Take each line of the data that contains the string "music" and copy it.

* _Records provided_
______
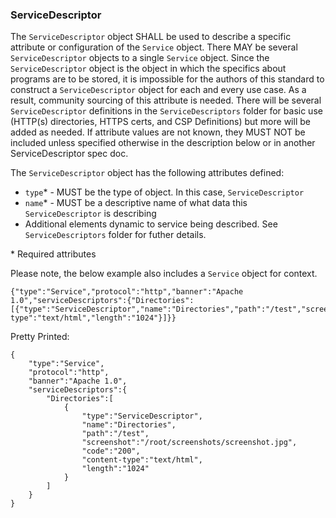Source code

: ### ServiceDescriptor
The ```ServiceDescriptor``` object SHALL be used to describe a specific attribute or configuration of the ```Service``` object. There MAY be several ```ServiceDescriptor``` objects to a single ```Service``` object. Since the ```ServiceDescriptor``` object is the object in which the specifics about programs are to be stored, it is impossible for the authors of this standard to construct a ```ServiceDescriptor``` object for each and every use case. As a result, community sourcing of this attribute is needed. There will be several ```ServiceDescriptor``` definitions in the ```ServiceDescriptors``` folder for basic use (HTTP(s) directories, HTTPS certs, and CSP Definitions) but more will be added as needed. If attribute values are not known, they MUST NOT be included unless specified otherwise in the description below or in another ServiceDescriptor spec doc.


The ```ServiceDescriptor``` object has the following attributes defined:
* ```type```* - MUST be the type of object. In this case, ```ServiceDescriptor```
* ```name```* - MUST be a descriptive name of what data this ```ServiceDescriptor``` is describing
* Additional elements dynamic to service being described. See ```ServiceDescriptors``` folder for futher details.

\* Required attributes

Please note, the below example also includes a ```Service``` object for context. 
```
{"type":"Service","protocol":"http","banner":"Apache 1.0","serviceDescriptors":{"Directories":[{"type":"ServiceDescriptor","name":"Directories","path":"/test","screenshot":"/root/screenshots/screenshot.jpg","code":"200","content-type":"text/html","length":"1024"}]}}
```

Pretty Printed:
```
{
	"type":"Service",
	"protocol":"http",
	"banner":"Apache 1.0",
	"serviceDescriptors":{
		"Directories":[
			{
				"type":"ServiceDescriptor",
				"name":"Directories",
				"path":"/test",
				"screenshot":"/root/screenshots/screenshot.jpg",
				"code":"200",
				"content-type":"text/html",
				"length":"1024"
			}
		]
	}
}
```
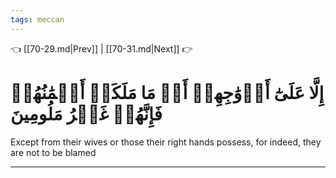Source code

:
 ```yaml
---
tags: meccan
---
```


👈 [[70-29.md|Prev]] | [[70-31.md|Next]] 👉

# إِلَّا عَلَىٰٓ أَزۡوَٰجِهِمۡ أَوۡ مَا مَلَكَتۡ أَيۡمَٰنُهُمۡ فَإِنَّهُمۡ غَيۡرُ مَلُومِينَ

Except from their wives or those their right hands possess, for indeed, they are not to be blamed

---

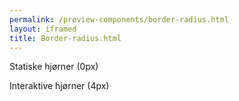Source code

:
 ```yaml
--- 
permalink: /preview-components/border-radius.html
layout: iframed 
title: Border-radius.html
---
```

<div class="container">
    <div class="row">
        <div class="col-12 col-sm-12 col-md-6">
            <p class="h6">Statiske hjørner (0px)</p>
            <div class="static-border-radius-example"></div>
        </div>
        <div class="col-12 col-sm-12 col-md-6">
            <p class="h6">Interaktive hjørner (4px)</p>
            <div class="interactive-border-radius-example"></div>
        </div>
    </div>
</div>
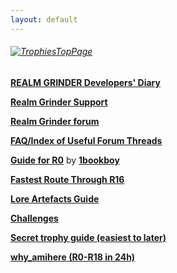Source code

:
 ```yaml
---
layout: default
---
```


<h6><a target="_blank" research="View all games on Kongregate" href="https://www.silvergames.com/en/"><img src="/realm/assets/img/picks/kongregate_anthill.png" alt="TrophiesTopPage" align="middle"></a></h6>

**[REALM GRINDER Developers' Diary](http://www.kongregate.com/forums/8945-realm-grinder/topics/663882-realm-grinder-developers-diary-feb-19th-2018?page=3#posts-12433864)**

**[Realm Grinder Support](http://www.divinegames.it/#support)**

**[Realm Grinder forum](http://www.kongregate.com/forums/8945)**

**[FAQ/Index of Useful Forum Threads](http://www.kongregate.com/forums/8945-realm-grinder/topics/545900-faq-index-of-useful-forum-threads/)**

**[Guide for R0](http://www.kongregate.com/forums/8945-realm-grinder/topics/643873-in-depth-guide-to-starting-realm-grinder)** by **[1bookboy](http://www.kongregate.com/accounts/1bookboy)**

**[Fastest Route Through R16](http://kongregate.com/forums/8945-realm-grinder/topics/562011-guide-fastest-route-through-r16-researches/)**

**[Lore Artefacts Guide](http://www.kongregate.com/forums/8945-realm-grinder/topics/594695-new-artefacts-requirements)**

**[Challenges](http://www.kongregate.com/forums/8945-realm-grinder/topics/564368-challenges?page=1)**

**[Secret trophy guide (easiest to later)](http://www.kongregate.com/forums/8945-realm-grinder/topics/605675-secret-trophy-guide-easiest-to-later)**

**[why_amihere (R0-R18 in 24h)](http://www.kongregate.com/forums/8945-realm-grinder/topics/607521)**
______
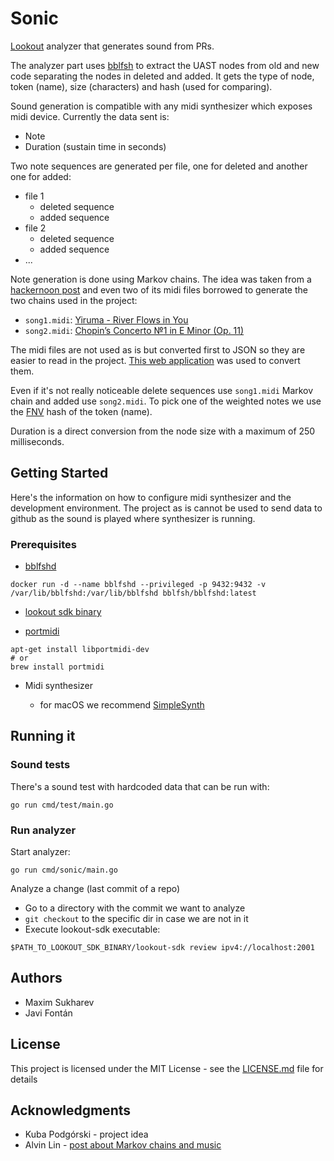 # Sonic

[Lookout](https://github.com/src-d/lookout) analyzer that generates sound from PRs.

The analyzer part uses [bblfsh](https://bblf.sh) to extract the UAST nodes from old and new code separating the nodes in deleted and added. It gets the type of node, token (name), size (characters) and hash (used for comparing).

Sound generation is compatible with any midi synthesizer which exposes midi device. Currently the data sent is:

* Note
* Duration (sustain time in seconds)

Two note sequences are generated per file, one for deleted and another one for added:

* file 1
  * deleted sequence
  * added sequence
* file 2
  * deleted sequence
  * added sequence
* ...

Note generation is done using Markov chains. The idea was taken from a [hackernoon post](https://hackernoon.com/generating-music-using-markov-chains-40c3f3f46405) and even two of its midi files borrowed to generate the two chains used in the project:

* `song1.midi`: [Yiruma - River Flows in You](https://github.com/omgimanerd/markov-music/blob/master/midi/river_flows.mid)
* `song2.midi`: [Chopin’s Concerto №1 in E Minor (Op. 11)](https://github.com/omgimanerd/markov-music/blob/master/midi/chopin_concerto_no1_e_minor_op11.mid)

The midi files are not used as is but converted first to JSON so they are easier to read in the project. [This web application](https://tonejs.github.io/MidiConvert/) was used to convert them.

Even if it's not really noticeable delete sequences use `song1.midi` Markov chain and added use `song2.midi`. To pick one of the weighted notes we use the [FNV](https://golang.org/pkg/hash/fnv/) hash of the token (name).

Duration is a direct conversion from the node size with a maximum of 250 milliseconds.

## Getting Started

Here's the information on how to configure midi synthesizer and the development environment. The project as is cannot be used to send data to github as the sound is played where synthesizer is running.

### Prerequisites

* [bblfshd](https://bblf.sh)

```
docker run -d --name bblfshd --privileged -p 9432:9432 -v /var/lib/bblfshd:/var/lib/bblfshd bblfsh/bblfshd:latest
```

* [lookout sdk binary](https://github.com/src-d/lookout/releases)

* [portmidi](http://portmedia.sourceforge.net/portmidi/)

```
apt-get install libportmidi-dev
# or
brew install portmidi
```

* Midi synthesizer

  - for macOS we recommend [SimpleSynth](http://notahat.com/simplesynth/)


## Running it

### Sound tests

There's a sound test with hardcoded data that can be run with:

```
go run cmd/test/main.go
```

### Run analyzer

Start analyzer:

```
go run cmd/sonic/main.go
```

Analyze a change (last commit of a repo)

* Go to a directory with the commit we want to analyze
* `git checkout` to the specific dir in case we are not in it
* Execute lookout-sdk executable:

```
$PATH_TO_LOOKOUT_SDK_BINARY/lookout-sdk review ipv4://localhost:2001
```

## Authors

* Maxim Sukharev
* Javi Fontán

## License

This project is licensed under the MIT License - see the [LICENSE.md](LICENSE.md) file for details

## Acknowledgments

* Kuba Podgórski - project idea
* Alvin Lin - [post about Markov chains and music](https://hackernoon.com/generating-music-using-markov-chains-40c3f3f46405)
______
* _Answer box_
Note generation is done using Markov chains. The idea was taken from a [hackernoon post](https://hackernoon.com/generating-music-using-markov-chains-40c3f3f46405) and even two of its midi files borrowed to generate the two chains used in the project:
* `song1.midi`: [Yiruma - River Flows in You](https://github.com/omgimanerd/markov-music/blob/master/midi/river_flows.mid)
* `song2.midi`: [Chopin’s Concerto №1 in E Minor (Op. 11)](https://github.com/omgimanerd/markov-music/blob/master/midi/chopin_concerto_no1_e_minor_op11.mid)
* Alvin Lin - [post about Markov chains and music](https://hackernoon.com/generating-music-using-markov-chains-40c3f3f46405)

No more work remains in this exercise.